To do: Each line below that contains "dinoflagellés" should be counted; give the total alone.

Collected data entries
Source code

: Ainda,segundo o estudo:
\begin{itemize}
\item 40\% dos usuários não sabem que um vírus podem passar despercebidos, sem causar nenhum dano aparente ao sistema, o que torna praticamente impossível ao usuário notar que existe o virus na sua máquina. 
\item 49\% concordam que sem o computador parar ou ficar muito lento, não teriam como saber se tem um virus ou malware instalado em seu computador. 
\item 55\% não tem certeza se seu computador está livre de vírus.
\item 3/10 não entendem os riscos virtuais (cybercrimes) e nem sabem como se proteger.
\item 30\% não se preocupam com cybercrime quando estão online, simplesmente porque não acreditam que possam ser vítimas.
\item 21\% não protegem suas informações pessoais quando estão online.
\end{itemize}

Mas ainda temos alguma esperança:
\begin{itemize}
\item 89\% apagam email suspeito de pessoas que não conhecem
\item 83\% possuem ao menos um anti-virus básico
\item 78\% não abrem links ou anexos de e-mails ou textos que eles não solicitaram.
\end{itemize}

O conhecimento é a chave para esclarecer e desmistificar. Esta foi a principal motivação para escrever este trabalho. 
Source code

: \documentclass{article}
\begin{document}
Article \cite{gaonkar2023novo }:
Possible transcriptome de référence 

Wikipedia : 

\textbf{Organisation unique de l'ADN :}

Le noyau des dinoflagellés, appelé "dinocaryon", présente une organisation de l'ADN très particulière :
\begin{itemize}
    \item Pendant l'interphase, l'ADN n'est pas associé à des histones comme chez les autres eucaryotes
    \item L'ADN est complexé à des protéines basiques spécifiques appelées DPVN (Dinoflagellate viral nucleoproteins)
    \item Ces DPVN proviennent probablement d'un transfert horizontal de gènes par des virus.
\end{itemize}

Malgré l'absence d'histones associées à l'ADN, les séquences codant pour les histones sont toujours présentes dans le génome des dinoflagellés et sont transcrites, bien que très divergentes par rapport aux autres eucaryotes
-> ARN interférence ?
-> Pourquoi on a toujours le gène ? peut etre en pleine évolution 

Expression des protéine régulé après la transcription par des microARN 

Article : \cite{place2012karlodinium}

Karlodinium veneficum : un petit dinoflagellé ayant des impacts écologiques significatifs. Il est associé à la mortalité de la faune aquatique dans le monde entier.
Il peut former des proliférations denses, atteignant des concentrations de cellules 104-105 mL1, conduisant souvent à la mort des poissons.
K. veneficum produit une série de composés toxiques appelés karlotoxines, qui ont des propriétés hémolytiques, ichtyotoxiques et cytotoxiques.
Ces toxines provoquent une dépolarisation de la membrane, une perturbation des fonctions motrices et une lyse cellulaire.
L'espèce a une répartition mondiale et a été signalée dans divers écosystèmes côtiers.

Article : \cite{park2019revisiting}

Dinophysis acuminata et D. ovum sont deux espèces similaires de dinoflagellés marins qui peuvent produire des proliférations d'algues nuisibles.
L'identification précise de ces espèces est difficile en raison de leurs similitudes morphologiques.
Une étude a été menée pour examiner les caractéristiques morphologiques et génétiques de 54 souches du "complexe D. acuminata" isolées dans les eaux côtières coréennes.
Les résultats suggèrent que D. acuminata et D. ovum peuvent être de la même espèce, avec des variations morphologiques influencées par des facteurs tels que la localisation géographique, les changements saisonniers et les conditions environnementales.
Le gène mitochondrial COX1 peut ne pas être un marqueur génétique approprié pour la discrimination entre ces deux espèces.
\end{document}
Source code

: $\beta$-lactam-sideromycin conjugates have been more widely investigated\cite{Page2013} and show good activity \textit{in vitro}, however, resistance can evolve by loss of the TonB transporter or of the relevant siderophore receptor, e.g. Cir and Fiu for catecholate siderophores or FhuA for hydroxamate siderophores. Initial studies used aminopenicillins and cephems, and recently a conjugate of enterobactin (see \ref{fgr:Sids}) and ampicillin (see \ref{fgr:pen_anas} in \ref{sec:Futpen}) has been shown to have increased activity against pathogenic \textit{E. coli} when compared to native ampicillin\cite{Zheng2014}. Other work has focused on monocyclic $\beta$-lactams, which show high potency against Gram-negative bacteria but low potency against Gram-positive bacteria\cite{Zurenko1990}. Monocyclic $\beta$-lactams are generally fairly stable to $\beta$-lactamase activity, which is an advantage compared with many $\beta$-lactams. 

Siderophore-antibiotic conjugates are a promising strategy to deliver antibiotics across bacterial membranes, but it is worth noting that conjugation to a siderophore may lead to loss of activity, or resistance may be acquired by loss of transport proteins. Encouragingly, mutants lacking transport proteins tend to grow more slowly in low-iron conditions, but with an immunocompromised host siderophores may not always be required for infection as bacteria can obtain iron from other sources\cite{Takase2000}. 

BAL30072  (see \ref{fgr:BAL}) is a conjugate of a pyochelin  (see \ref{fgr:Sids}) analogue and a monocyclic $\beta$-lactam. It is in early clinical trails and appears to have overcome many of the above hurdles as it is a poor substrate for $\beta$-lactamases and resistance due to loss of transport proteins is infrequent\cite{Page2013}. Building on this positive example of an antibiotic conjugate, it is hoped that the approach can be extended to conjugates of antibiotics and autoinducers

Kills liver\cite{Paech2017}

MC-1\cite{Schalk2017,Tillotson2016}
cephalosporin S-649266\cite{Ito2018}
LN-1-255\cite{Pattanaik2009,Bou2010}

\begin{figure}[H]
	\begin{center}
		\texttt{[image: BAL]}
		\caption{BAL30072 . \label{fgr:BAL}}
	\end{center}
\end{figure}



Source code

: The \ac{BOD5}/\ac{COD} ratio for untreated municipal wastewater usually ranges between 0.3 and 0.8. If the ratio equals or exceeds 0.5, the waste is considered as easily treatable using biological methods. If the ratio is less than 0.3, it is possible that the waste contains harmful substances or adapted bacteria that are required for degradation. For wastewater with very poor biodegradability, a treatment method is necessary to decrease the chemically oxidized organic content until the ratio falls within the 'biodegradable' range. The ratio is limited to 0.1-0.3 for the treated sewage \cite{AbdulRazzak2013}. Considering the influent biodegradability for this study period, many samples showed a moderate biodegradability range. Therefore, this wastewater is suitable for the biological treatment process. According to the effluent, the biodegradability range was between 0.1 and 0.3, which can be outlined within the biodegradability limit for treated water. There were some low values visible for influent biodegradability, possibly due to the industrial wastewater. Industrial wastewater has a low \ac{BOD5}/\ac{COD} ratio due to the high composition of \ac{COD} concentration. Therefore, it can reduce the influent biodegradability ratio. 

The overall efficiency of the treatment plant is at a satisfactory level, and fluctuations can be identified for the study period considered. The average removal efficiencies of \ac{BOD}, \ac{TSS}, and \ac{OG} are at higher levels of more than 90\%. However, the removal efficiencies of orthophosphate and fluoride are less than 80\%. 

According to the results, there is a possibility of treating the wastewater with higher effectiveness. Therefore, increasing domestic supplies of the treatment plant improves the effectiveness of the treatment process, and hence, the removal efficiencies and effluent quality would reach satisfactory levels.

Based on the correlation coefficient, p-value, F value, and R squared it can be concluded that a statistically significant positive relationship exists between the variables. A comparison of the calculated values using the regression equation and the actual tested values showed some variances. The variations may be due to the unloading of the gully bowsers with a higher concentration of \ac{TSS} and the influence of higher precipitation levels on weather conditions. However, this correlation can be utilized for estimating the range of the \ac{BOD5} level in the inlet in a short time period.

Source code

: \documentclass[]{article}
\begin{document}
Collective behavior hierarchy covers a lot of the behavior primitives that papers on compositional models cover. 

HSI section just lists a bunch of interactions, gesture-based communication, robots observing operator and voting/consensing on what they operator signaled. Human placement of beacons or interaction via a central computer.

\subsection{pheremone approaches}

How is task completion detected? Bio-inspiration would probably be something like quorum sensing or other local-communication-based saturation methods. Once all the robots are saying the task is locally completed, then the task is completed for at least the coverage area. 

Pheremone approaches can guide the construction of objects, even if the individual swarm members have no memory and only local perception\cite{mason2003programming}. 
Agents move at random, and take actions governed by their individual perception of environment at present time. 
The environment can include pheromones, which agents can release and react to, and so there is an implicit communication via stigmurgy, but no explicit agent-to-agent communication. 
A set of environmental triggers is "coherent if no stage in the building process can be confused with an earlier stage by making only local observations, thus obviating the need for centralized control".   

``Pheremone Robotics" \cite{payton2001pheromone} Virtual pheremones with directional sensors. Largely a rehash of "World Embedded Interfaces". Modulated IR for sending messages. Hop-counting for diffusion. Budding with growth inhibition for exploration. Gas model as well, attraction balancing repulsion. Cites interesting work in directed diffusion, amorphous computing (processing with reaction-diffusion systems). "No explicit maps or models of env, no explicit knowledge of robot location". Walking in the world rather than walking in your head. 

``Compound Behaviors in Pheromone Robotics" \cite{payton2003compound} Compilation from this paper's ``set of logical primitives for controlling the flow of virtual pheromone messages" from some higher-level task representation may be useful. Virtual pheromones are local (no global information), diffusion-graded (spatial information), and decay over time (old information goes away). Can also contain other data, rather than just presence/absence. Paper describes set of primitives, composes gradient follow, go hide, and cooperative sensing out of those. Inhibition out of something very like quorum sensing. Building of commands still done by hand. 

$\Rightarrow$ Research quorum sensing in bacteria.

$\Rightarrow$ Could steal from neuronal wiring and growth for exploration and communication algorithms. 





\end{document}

Output below: 3